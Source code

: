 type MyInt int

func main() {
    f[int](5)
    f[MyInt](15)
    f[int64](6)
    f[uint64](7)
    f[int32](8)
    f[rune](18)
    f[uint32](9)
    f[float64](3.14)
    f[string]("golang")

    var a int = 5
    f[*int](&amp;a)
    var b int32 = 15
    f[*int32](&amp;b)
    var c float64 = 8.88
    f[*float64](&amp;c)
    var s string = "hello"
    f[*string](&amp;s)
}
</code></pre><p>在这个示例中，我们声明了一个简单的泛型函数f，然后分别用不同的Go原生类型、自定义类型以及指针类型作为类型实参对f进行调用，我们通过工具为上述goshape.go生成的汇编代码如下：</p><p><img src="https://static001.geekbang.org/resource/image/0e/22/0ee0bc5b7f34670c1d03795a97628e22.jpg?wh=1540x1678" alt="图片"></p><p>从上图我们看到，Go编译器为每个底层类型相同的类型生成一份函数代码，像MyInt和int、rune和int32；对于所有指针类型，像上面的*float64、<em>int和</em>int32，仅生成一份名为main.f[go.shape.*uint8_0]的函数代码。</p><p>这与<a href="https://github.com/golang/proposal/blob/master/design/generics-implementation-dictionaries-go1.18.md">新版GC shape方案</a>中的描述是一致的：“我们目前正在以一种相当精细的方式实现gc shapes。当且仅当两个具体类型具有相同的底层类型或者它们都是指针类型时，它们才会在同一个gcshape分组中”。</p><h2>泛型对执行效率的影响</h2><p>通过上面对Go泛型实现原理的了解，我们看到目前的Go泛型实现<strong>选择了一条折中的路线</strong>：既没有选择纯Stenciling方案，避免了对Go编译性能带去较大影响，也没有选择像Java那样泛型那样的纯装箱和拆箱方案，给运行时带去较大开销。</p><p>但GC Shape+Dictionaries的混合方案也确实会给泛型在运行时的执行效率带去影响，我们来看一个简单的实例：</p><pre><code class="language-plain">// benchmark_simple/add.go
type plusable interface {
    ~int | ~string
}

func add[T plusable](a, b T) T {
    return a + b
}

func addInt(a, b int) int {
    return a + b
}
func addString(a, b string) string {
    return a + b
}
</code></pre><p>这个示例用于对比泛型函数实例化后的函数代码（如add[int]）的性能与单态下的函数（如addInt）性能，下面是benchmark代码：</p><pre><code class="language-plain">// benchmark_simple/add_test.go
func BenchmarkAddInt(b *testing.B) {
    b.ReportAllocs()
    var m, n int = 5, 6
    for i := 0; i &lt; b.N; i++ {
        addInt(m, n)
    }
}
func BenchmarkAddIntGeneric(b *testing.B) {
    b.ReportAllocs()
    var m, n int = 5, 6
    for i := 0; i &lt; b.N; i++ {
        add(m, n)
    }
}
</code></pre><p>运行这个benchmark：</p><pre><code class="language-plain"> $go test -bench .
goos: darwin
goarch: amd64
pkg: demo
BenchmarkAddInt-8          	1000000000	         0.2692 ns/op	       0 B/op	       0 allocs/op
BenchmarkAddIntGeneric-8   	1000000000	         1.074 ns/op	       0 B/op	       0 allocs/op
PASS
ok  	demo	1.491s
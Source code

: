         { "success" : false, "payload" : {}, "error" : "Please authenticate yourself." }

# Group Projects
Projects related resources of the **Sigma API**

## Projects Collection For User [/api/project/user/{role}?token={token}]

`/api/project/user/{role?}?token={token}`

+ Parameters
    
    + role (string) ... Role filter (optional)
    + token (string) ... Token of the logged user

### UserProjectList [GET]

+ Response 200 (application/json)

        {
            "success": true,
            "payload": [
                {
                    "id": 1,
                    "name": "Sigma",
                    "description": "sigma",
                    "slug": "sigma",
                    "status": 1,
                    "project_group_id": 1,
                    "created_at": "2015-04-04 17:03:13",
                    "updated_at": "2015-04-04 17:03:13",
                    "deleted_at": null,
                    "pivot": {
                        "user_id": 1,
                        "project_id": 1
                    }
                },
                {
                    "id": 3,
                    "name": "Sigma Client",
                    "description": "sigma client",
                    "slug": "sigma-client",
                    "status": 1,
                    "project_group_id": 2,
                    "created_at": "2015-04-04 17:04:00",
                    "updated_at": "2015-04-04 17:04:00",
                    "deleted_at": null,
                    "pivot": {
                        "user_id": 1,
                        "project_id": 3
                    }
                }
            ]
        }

|---|

# THE TASK
The data should be printed again exactly, line for line.

# FINISHED TASK
Source code

: type MyInt int

func main() {
    f[int](5)
    f[MyInt](15)
    f[int64](6)
    f[uint64](7)
    f[int32](8)
    f[rune](18)
    f[uint32](9)
    f[float64](3.14)
    f[string]("golang")

    var a int = 5
    f[*int](&amp;a)
    var b int32 = 15
    f[*int32](&amp;b)
    var c float64 = 8.88
    f[*float64](&amp;c)
    var s string = "hello"
    f[*string](&amp;s)
}
</code></pre><p>在这个示例中，我们声明了一个简单的泛型函数f，然后分别用不同的Go原生类型、自定义类型以及指针类型作为类型实参对f进行调用，我们通过工具为上述goshape.go生成的汇编代码如下：</p><p><img src="https://static001.geekbang.org/resource/image/0e/22/0ee0bc5b7f34670c1d03795a97628e22.jpg?wh=1540x1678" alt="图片"></p><p>从上图我们看到，Go编译器为每个底层类型相同的类型生成一份函数代码，像MyInt和int、rune和int32；对于所有指针类型，像上面的*float64、<em>int和</em>int32，仅生成一份名为main.f[go.shape.*uint8_0]的函数代码。</p><p>这与<a href="https://github.com/golang/proposal/blob/master/design/generics-implementation-dictionaries-go1.18.md">新版GC shape方案</a>中的描述是一致的：“我们目前正在以一种相当精细的方式实现gc shapes。当且仅当两个具体类型具有相同的底层类型或者它们都是指针类型时，它们才会在同一个gcshape分组中”。</p><h2>泛型对执行效率的影响</h2><p>通过上面对Go泛型实现原理的了解，我们看到目前的Go泛型实现<strong>选择了一条折中的路线</strong>：既没有选择纯Stenciling方案，避免了对Go编译性能带去较大影响，也没有选择像Java那样泛型那样的纯装箱和拆箱方案，给运行时带去较大开销。</p><p>但GC Shape+Dictionaries的混合方案也确实会给泛型在运行时的执行效率带去影响，我们来看一个简单的实例：</p><pre><code class="language-plain">// benchmark_simple/add.go
type plusable interface {
    ~int | ~string
}

func add[T plusable](a, b T) T {
    return a + b
}

func addInt(a, b int) int {
    return a + b
}
func addString(a, b string) string {
    return a + b
}
</code></pre><p>这个示例用于对比泛型函数实例化后的函数代码（如add[int]）的性能与单态下的函数（如addInt）性能，下面是benchmark代码：</p><pre><code class="language-plain">// benchmark_simple/add_test.go
func BenchmarkAddInt(b *testing.B) {
    b.ReportAllocs()
    var m, n int = 5, 6
    for i := 0; i &lt; b.N; i++ {
        addInt(m, n)
    }
}
func BenchmarkAddIntGeneric(b *testing.B) {
    b.ReportAllocs()
    var m, n int = 5, 6
    for i := 0; i &lt; b.N; i++ {
        add(m, n)
    }
}
</code></pre><p>运行这个benchmark：</p><pre><code class="language-plain"> $go test -bench .
goos: darwin
goarch: amd64
pkg: demo
BenchmarkAddInt-8          	1000000000	         0.2692 ns/op	       0 B/op	       0 allocs/op
BenchmarkAddIntGeneric-8   	1000000000	         1.074 ns/op	       0 B/op	       0 allocs/op
PASS
ok  	demo	1.491s
Source code

:         { "success" : false, "payload" : {}, "error" : "Please authenticate yourself." }

# Group Projects
Projects related resources of the **Sigma API**

## Projects Collection For User [/api/project/user/{role}?token={token}]

`/api/project/user/{role?}?token={token}`

+ Parameters
    
    + role (string) ... Role filter (optional)
    + token (string) ... Token of the logged user

### UserProjectList [GET]

+ Response 200 (application/json)

        {
            "success": true,
            "payload": [
                {
                    "id": 1,
                    "name": "Sigma",
                    "description": "sigma",
                    "slug": "sigma",
                    "status": 1,
                    "project_group_id": 1,
                    "created_at": "2015-04-04 17:03:13",
                    "updated_at": "2015-04-04 17:03:13",
                    "deleted_at": null,
                    "pivot": {
                        "user_id": 1,
                        "project_id": 1
                    }
                },
                {
                    "id": 3,
                    "name": "Sigma Client",
                    "description": "sigma client",
                    "slug": "sigma-client",
                    "status": 1,
                    "project_group_id": 2,
                    "created_at": "2015-04-04 17:04:00",
                    "updated_at": "2015-04-04 17:04:00",
                    "deleted_at": null,
                    "pivot": {
                        "user_id": 1,
                        "project_id": 3
                    }
                }
            ]
        }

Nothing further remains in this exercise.